The records sit below. Return every line in them that holds the word "item".

[Extracted data entries]
________________________

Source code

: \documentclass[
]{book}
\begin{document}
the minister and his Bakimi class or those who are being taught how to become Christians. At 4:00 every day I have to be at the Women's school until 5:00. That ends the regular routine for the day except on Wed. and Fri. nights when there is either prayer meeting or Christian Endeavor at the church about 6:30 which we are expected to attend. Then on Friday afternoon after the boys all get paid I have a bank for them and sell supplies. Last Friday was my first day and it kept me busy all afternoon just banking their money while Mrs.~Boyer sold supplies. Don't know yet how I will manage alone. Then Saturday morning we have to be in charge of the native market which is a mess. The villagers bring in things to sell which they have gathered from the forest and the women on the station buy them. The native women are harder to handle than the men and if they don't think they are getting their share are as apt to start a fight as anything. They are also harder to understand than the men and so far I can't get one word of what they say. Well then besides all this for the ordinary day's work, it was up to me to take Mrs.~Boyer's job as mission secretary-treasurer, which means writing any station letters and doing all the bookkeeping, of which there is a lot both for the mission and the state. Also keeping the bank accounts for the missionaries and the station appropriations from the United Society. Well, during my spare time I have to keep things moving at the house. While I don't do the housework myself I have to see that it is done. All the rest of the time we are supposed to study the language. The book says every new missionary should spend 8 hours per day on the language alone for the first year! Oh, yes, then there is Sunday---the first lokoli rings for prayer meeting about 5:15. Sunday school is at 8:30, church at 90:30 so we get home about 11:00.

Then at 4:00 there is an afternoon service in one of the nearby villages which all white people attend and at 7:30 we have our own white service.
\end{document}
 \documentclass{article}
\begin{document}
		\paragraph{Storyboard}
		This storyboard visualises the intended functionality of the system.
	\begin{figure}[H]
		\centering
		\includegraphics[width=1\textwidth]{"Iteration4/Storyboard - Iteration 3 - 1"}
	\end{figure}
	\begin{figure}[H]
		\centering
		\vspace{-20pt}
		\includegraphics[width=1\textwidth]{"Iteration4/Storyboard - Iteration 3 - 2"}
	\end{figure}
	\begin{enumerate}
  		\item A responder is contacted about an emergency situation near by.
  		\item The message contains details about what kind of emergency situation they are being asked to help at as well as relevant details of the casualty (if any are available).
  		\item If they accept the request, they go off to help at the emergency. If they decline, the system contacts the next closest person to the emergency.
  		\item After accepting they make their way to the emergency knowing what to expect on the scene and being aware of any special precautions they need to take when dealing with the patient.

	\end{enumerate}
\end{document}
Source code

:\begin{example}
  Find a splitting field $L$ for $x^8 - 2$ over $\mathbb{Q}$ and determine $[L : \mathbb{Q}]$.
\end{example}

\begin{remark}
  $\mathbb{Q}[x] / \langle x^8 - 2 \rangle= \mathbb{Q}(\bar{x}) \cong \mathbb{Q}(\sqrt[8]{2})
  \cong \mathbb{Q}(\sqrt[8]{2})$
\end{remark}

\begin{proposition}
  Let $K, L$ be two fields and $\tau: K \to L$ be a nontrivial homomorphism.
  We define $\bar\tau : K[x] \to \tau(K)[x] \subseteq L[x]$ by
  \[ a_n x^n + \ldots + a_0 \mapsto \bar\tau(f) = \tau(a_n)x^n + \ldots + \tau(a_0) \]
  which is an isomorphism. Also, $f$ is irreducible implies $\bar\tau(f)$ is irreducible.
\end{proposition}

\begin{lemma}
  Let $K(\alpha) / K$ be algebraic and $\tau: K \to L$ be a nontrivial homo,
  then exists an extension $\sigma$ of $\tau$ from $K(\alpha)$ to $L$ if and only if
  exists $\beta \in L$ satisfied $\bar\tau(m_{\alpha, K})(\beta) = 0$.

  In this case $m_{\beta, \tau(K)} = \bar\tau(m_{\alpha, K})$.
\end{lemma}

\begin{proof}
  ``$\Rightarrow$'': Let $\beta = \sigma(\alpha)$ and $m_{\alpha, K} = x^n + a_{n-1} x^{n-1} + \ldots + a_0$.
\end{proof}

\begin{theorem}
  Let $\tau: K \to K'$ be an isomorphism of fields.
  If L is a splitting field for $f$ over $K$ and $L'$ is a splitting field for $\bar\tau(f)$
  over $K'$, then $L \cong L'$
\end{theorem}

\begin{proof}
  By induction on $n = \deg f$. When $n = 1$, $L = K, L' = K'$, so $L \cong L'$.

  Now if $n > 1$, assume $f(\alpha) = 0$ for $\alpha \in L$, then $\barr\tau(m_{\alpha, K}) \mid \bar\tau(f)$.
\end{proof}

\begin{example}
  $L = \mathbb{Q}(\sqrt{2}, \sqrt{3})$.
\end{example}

________________________

THE ANSWER
  		\item A responder is contacted about an emergency situation near by.
  		\item The message contains details about what kind of emergency situation they are being asked to help at as well as relevant details of the casualty (if any are available).
  		\item If they accept the request, they go off to help at the emergency. If they decline, the system contacts the next closest person to the emergency.
  		\item After accepting they make their way to the emergency knowing what to expect on the scene and being aware of any special precautions they need to take when dealing with the patient.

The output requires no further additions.